== Your task ==
Send back the entries below exactly as they appear.

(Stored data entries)
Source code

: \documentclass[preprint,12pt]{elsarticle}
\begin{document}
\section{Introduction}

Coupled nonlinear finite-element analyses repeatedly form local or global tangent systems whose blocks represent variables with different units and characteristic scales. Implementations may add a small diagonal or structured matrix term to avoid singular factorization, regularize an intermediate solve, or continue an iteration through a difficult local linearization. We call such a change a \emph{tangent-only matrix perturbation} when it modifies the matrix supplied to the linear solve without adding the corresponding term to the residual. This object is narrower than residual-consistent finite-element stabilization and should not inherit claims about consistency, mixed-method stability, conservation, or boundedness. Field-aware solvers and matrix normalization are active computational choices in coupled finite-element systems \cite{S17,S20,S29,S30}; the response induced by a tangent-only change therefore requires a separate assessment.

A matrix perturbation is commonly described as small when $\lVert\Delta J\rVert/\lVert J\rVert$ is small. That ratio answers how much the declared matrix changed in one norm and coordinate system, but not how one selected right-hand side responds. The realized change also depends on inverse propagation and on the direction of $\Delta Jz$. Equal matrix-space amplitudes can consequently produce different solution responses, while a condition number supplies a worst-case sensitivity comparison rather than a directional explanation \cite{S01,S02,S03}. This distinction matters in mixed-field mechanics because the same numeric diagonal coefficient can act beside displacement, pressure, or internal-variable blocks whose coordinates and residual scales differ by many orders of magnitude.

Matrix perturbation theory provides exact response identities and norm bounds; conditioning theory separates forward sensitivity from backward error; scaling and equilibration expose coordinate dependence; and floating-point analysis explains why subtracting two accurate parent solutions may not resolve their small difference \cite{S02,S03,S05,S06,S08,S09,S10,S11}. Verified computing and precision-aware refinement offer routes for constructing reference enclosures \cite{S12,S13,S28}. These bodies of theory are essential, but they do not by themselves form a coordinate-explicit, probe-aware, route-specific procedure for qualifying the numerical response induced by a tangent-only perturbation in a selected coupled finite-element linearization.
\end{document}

== Solution to the exercise ==
Source code

: \documentclass[preprint,12pt]{elsarticle}
\begin{document}
\section{Introduction}

Coupled nonlinear finite-element analyses repeatedly form local or global tangent systems whose blocks represent variables with different units and characteristic scales. Implementations may add a small diagonal or structured matrix term to avoid singular factorization, regularize an intermediate solve, or continue an iteration through a difficult local linearization. We call such a change a \emph{tangent-only matrix perturbation} when it modifies the matrix supplied to the linear solve without adding the corresponding term to the residual. This object is narrower than residual-consistent finite-element stabilization and should not inherit claims about consistency, mixed-method stability, conservation, or boundedness. Field-aware solvers and matrix normalization are active computational choices in coupled finite-element systems \cite{S17,S20,S29,S30}; the response induced by a tangent-only change therefore requires a separate assessment.

A matrix perturbation is commonly described as small when $\lVert\Delta J\rVert/\lVert J\rVert$ is small. That ratio answers how much the declared matrix changed in one norm and coordinate system, but not how one selected right-hand side responds. The realized change also depends on inverse propagation and on the direction of $\Delta Jz$. Equal matrix-space amplitudes can consequently produce different solution responses, while a condition number supplies a worst-case sensitivity comparison rather than a directional explanation \cite{S01,S02,S03}. This distinction matters in mixed-field mechanics because the same numeric diagonal coefficient can act beside displacement, pressure, or internal-variable blocks whose coordinates and residual scales differ by many orders of magnitude.

Matrix perturbation theory provides exact response identities and norm bounds; conditioning theory separates forward sensitivity from backward error; scaling and equilibration expose coordinate dependence; and floating-point analysis explains why subtracting two accurate parent solutions may not resolve their small difference \cite{S02,S03,S05,S06,S08,S09,S10,S11}. Verified computing and precision-aware refinement offer routes for constructing reference enclosures \cite{S12,S13,S28}. These bodies of theory are essential, but they do not by themselves form a coordinate-explicit, probe-aware, route-specific procedure for qualifying the numerical response induced by a tangent-only perturbation in a selected coupled finite-element linearization.
\end{document}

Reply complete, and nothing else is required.